Repository files navigation

Daily Crawlers

Written in Python 3.7.6

Some Crawlers for Daily Data Collection, through Naive Approaches (without Scrapy Framework)


Table of Contents


Usage

  1. Simply clone/download the files in the repository
  2. Execute command pip install -r requirements.txt (or others) to install/ensure all required modules/packages are satisfied
  3. Specify path, check global variables
  4. Run the codes and have a cup of coffee when you wait for the execution

Declaration

All data belong to the corresponding source sites.
The crawlers (sometimes together with crawled data) are provided only for proper private use.
Anyone who risk abusing, in any forms, is to be blamed and should shoulder the responsibility on his/her own.

IMPORTANT REMINDER

  1. Please refer to the corresponding data source sites for more detailed rules (with regard to privacy, distribution, etc.).
  2. Please wisely use data.




SJTU Zhiyuan College Namelist

Description

  • Repository Folder Name: ./202004 SJTU Zhiyuan Namelist/
  • Functionality: It crawls the information of the students involved in Shanghai Jiaotong University (SJTU) Zhiyuan College.
    Contents include:
    • Names lists of students of all majors and years
    • Students' self description
    • Students' profiles
  • Source: SJTU Zhiyuan College - Students

Sample File Tree

  ─┬─ OUTPUT_DES_ROOT      <folder>    make sure path exists
   └─┬─ OUTPUT_DES_FOLDER  <folder>    root of crawled results
     ├─── &&&.xlsx         <file>      result file
     └─── &&&.jpg          <file>      profiles, filename format "major year id name.jpg"

Getting Started

There are some global variables that you may be concerned about, for customized settings and an easier use:

  • ROOT: Root URL of source site. Please do not modify unless invalid.
  • NAME_LIST_URL: URL of source page. Please do not modify unless invalid.
  • OUTPUT_DES_ROOT: Project-based workspace. Please make sure such a path exists. All file operations are done in such a path.
  • TIME_STAMP: Timestamp, used in path naming.
  • OUTPUT_DES_FOLDER: Path (relative) where the results of a crawl are stored, default labeled with timestamp. All results files operations are done in such a path.
  • SAVE_PAGE: Mode selection, whether to save the web pages.
  • SLEEP_INTERVAL: Sleep intervals for executions to halt. For system use only, modifications NOT recommended.
  • DEBUG_MODE: Mode selection, whether to show less debug logs.

Results

Generally speaking, the results are stored in a .xlsx file. They are fairly comprehensive.




MCM/ICM Results

Description

  • Repository Folder Name: ./202004 MCM_ICM Results/

  • Competitions: Mathematical Contest in Modeling, The Interdisciplinary Contest in Modeling (MCM/ICM for short)

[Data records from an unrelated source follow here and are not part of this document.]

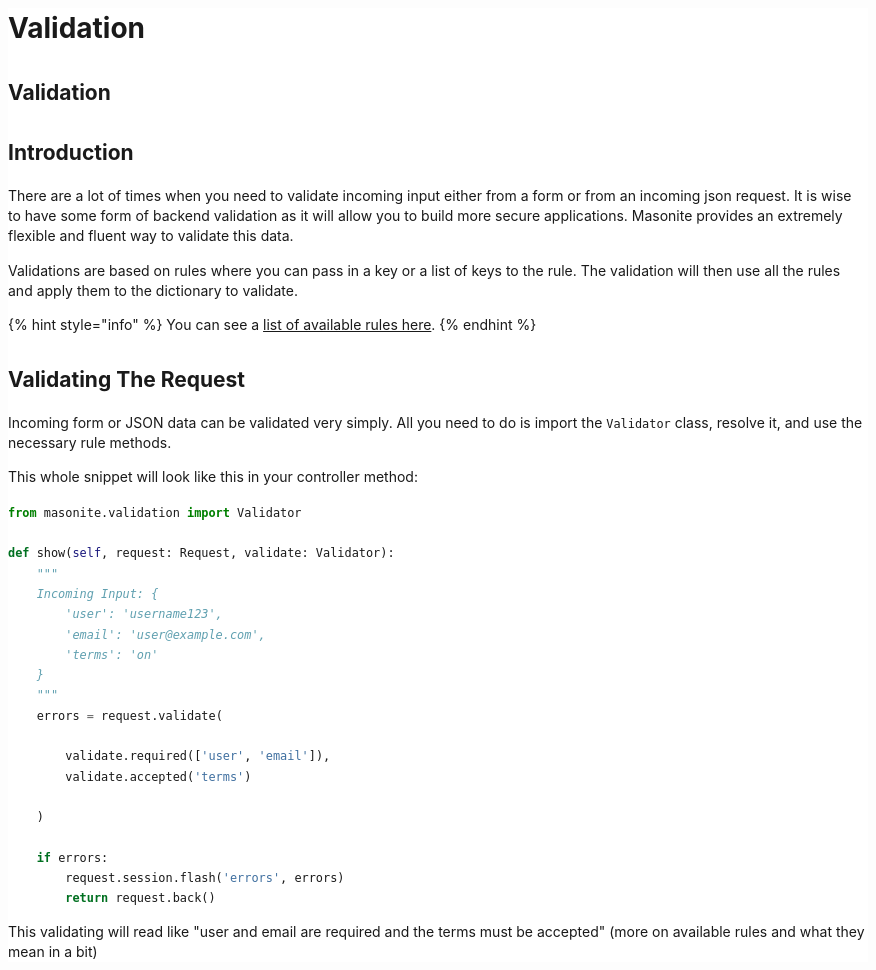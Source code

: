 # Validation

## Validation

## Introduction

There are a lot of times when you need to validate incoming input either from a form or from an incoming json request. It is wise to have some form of backend validation as it will allow you to build more secure applications. Masonite provides an extremely flexible and fluent way to validate this data.

Validations are based on rules where you can pass in a key or a list of keys to the rule. The validation will then use all the rules and apply them to the dictionary to validate.

{% hint style="info" %}
You can see a [list of available rules here](validation.md#available-rules).
{% endhint %}

## Validating The Request

Incoming form or JSON data can be validated very simply. All you need to do is import the `Validator` class, resolve it, and use the necessary rule methods.

This whole snippet will look like this in your controller method:

```python
from masonite.validation import Validator

def show(self, request: Request, validate: Validator):
    """
    Incoming Input: {
        'user': 'username123',
        'email': 'user@example.com',
        'terms': 'on'
    }
    """
    errors = request.validate(

        validate.required(['user', 'email']),
        validate.accepted('terms')

    )

    if errors:
        request.session.flash('errors', errors)
        return request.back()
```

This validating will read like "user and email are required and the terms must be accepted" \(more on available rules and what they mean in a bit\)
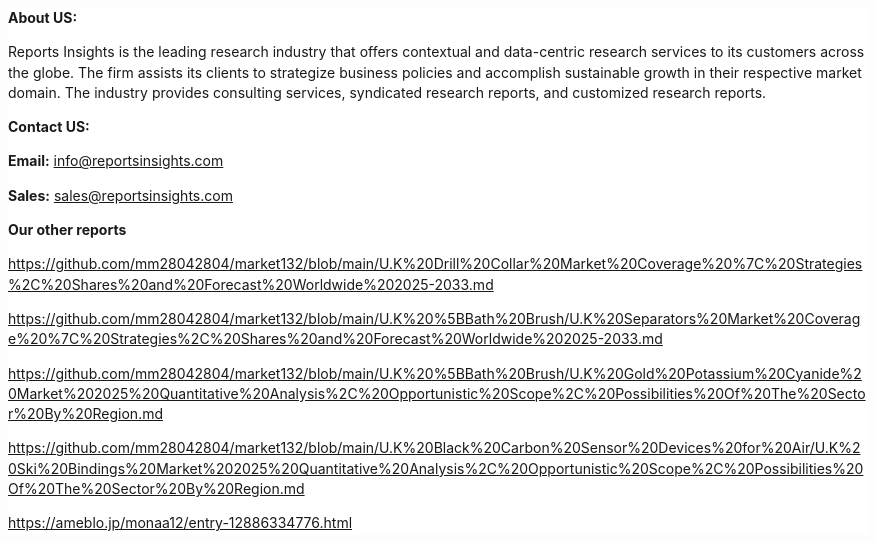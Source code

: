 <strong><strong>About US</strong>:</strong>

Reports Insights is the leading research industry that offers contextual and data-centric research services to its customers across the globe. The firm assists its clients to strategize business policies and accomplish sustainable growth in their respective market domain. The industry provides consulting services, syndicated research reports, and customized research reports.

<strong>Contact US:</strong>

<p class=""""><b>Email:</b> <a href=mailto:info@reportsinsights.com>info@reportsinsights.com</a></p>
<p class=""""><b>Sales:</b> <a href=mailto:sales@reportsinsights.com>sales@reportsinsights.com</a></p>

<strong>Our other reports</strong>

<a href=https://github.com/mm28042804/market132/blob/main/U.K%20Drill%20Collar%20Market%20Coverage%20%7C%20Strategies%2C%20Shares%20and%20Forecast%20Worldwide%202025-2033.md>https://github.com/mm28042804/market132/blob/main/U.K%20Drill%20Collar%20Market%20Coverage%20%7C%20Strategies%2C%20Shares%20and%20Forecast%20Worldwide%202025-2033.md</a>

<a href=https://github.com/mm28042804/market132/blob/main/U.K%20%5BBath%20Brush/U.K%20Separators%20Market%20Coverage%20%7C%20Strategies%2C%20Shares%20and%20Forecast%20Worldwide%202025-2033.md>https://github.com/mm28042804/market132/blob/main/U.K%20%5BBath%20Brush/U.K%20Separators%20Market%20Coverage%20%7C%20Strategies%2C%20Shares%20and%20Forecast%20Worldwide%202025-2033.md</a>

<a href=https://github.com/mm28042804/market132/blob/main/U.K%20%5BBath%20Brush/U.K%20Gold%20Potassium%20Cyanide%20Market%202025%20Quantitative%20Analysis%2C%20Opportunistic%20Scope%2C%20Possibilities%20Of%20The%20Sector%20By%20Region.md>https://github.com/mm28042804/market132/blob/main/U.K%20%5BBath%20Brush/U.K%20Gold%20Potassium%20Cyanide%20Market%202025%20Quantitative%20Analysis%2C%20Opportunistic%20Scope%2C%20Possibilities%20Of%20The%20Sector%20By%20Region.md</a>

<a href=https://github.com/mm28042804/market132/blob/main/U.K%20Black%20Carbon%20Sensor%20Devices%20for%20Air/U.K%20Ski%20Bindings%20Market%202025%20Quantitative%20Analysis%2C%20Opportunistic%20Scope%2C%20Possibilities%20Of%20The%20Sector%20By%20Region.md>https://github.com/mm28042804/market132/blob/main/U.K%20Black%20Carbon%20Sensor%20Devices%20for%20Air/U.K%20Ski%20Bindings%20Market%202025%20Quantitative%20Analysis%2C%20Opportunistic%20Scope%2C%20Possibilities%20Of%20The%20Sector%20By%20Region.md</a>

<a href=https://ameblo.jp/monaa12/entry-12886334776.html>https://ameblo.jp/monaa12/entry-12886334776.html</a>
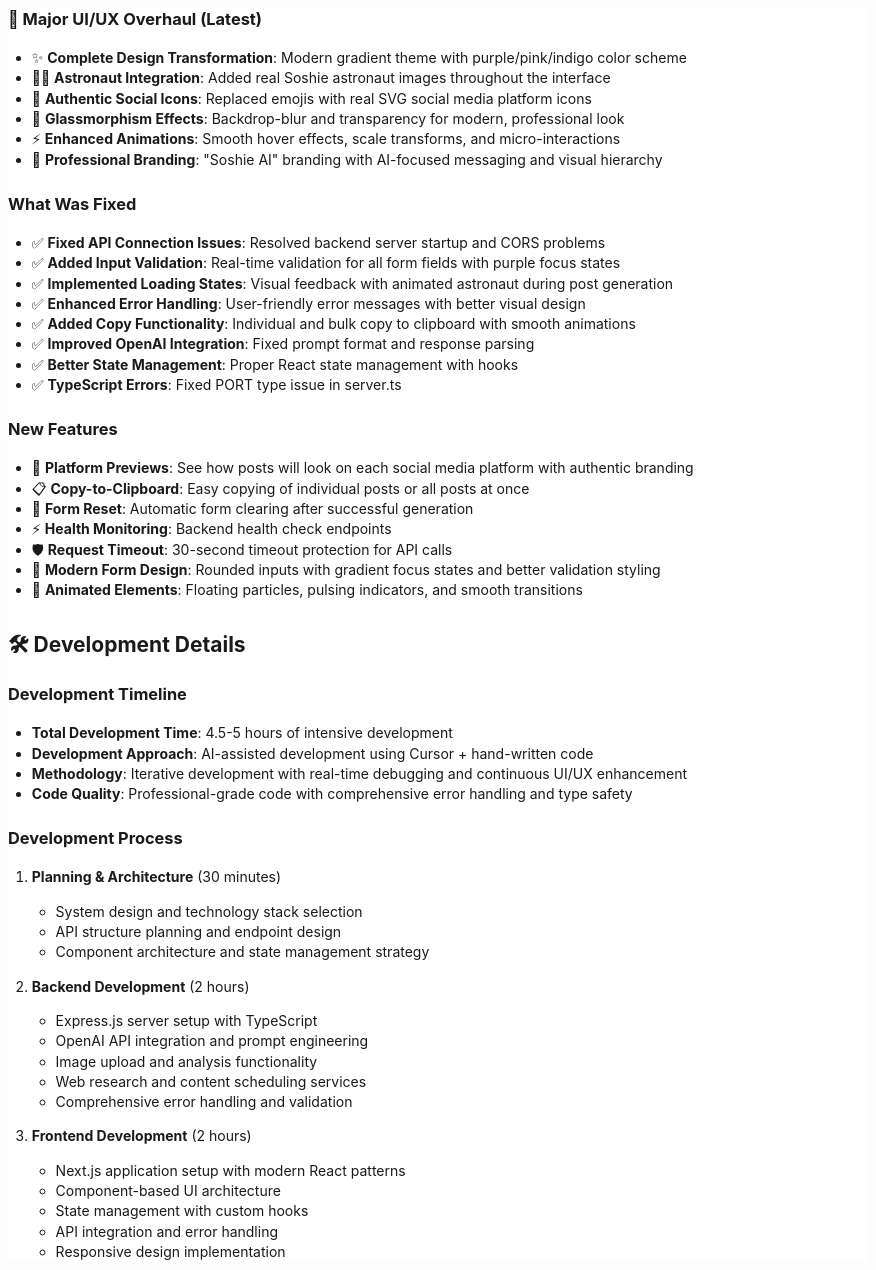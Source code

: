 ### 🚀 Major UI/UX Overhaul (Latest)
- ✨ **Complete Design Transformation**: Modern gradient theme with purple/pink/indigo color scheme
- 👨‍🚀 **Astronaut Integration**: Added real Soshie astronaut images throughout the interface
- 📱 **Authentic Social Icons**: Replaced emojis with real SVG social media platform icons
- 🎨 **Glassmorphism Effects**: Backdrop-blur and transparency for modern, professional look
- ⚡ **Enhanced Animations**: Smooth hover effects, scale transforms, and micro-interactions
- 🎯 **Professional Branding**: "Soshie AI" branding with AI-focused messaging and visual hierarchy

### What Was Fixed
- ✅ **Fixed API Connection Issues**: Resolved backend server startup and CORS problems
- ✅ **Added Input Validation**: Real-time validation for all form fields with purple focus states
- ✅ **Implemented Loading States**: Visual feedback with animated astronaut during post generation
- ✅ **Enhanced Error Handling**: User-friendly error messages with better visual design
- ✅ **Added Copy Functionality**: Individual and bulk copy to clipboard with smooth animations
- ✅ **Improved OpenAI Integration**: Fixed prompt format and response parsing
- ✅ **Better State Management**: Proper React state management with hooks
- ✅ **TypeScript Errors**: Fixed PORT type issue in server.ts

### New Features
- 🎯 **Platform Previews**: See how posts will look on each social media platform with authentic branding
- 📋 **Copy-to-Clipboard**: Easy copying of individual posts or all posts at once
- 🔄 **Form Reset**: Automatic form clearing after successful generation
- ⚡ **Health Monitoring**: Backend health check endpoints
- 🛡️ **Request Timeout**: 30-second timeout protection for API calls
- 🎨 **Modern Form Design**: Rounded inputs with gradient focus states and better validation styling
- 🌟 **Animated Elements**: Floating particles, pulsing indicators, and smooth transitions

## 🛠️ Development Details

### Development Timeline
- **Total Development Time**: 4.5-5 hours of intensive development
- **Development Approach**: AI-assisted development using Cursor + hand-written code
- **Methodology**: Iterative development with real-time debugging and continuous UI/UX enhancement
- **Code Quality**: Professional-grade code with comprehensive error handling and type safety

### Development Process
1. **Planning & Architecture** (30 minutes)
   - System design and technology stack selection
   - API structure planning and endpoint design
   - Component architecture and state management strategy

2. **Backend Development** (2 hours)
   - Express.js server setup with TypeScript
   - OpenAI API integration and prompt engineering
   - Image upload and analysis functionality
   - Web research and content scheduling services
   - Comprehensive error handling and validation

3. **Frontend Development** (2 hours)
   - Next.js application setup with modern React patterns
   - Component-based UI architecture
   - State management with custom hooks
   - API integration and error handling
   - Responsive design implementation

  • Functionality: It crawls the competition results (Year 2019, 2020 tested) of MCM/ICM. Contents include:

    • The Crawler (in Crawler.py)
      • Certificate PDFs
    • The Parser (in Parser.py)
      • Winners teams list
      • Participants on each team
      • Advisor of each team
      • Prize Types For more details, please refer to Possible Goals and Modes.
  • Source: COMAP - Problems and Results

  • Team Numbers Formats (Years not Complete)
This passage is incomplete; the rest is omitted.